+++ Dataset

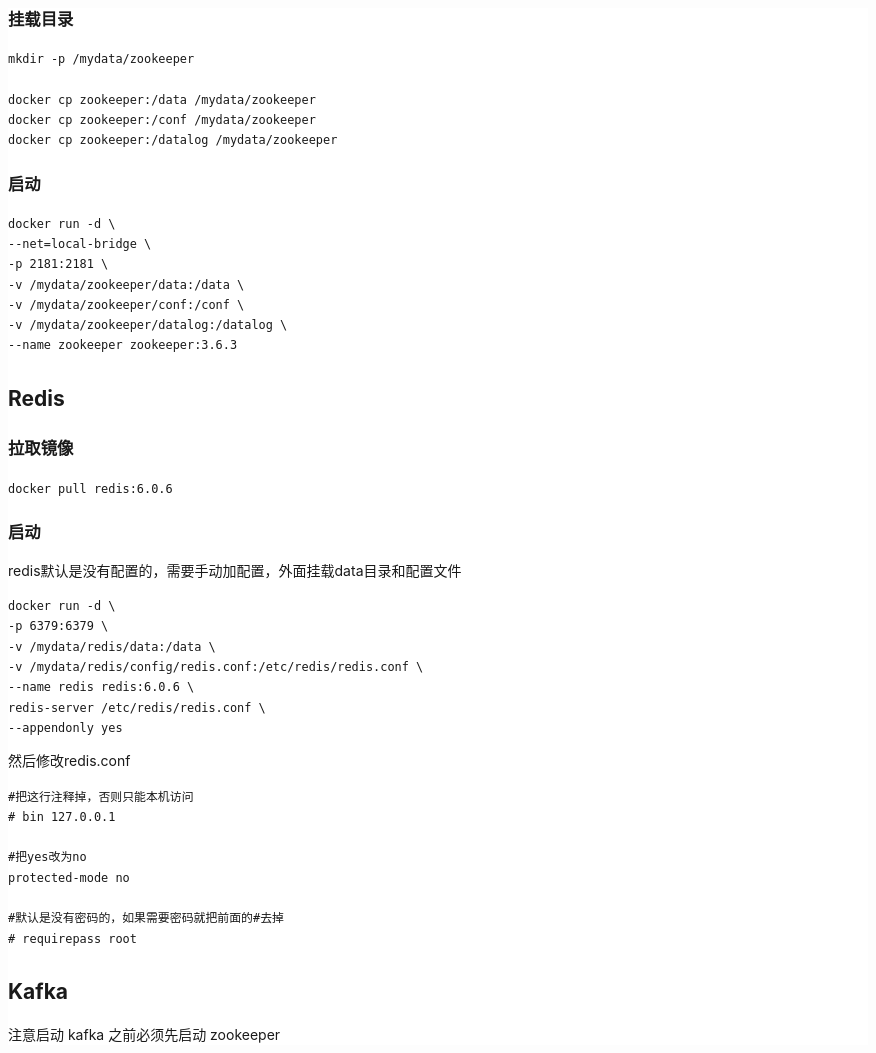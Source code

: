 ### 挂载目录

```
mkdir -p /mydata/zookeeper

docker cp zookeeper:/data /mydata/zookeeper
docker cp zookeeper:/conf /mydata/zookeeper
docker cp zookeeper:/datalog /mydata/zookeeper
```

### 启动

```
docker run -d \
--net=local-bridge \
-p 2181:2181 \
-v /mydata/zookeeper/data:/data \
-v /mydata/zookeeper/conf:/conf \
-v /mydata/zookeeper/datalog:/datalog \
--name zookeeper zookeeper:3.6.3
```

## Redis
### 拉取镜像
```
docker pull redis:6.0.6
```

### 启动
redis默认是没有配置的，需要手动加配置，外面挂载data目录和配置文件
```
docker run -d \
-p 6379:6379 \
-v /mydata/redis/data:/data \
-v /mydata/redis/config/redis.conf:/etc/redis/redis.conf \
--name redis redis:6.0.6 \
redis-server /etc/redis/redis.conf \
--appendonly yes
```
然后修改redis.conf
```
#把这行注释掉，否则只能本机访问
# bin 127.0.0.1

#把yes改为no
protected-mode no

#默认是没有密码的，如果需要密码就把前面的#去掉
# requirepass root
```

## Kafka
注意启动 kafka 之前必须先启动 zookeeper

++++++

Task item: Your answer is an exact copy of the records above, stripped of pictures.

Solution to this task:
Source code

: ### 挂载目录

```
mkdir -p /mydata/zookeeper

docker cp zookeeper:/data /mydata/zookeeper
docker cp zookeeper:/conf /mydata/zookeeper
docker cp zookeeper:/datalog /mydata/zookeeper
```

### 启动

```
docker run -d \
--net=local-bridge \
-p 2181:2181 \
-v /mydata/zookeeper/data:/data \
-v /mydata/zookeeper/conf:/conf \
-v /mydata/zookeeper/datalog:/datalog \
--name zookeeper zookeeper:3.6.3
```

## Redis
### 拉取镜像
```
docker pull redis:6.0.6
```

### 启动
redis默认是没有配置的，需要手动加配置，外面挂载data目录和配置文件
```
docker run -d \
-p 6379:6379 \
-v /mydata/redis/data:/data \
-v /mydata/redis/config/redis.conf:/etc/redis/redis.conf \
--name redis redis:6.0.6 \
redis-server /etc/redis/redis.conf \
--appendonly yes
```
然后修改redis.conf
```
#把这行注释掉，否则只能本机访问
# bin 127.0.0.1

#把yes改为no
protected-mode no

#默认是没有密码的，如果需要密码就把前面的#去掉
# requirepass root
```

## Kafka
注意启动 kafka 之前必须先启动 zookeeper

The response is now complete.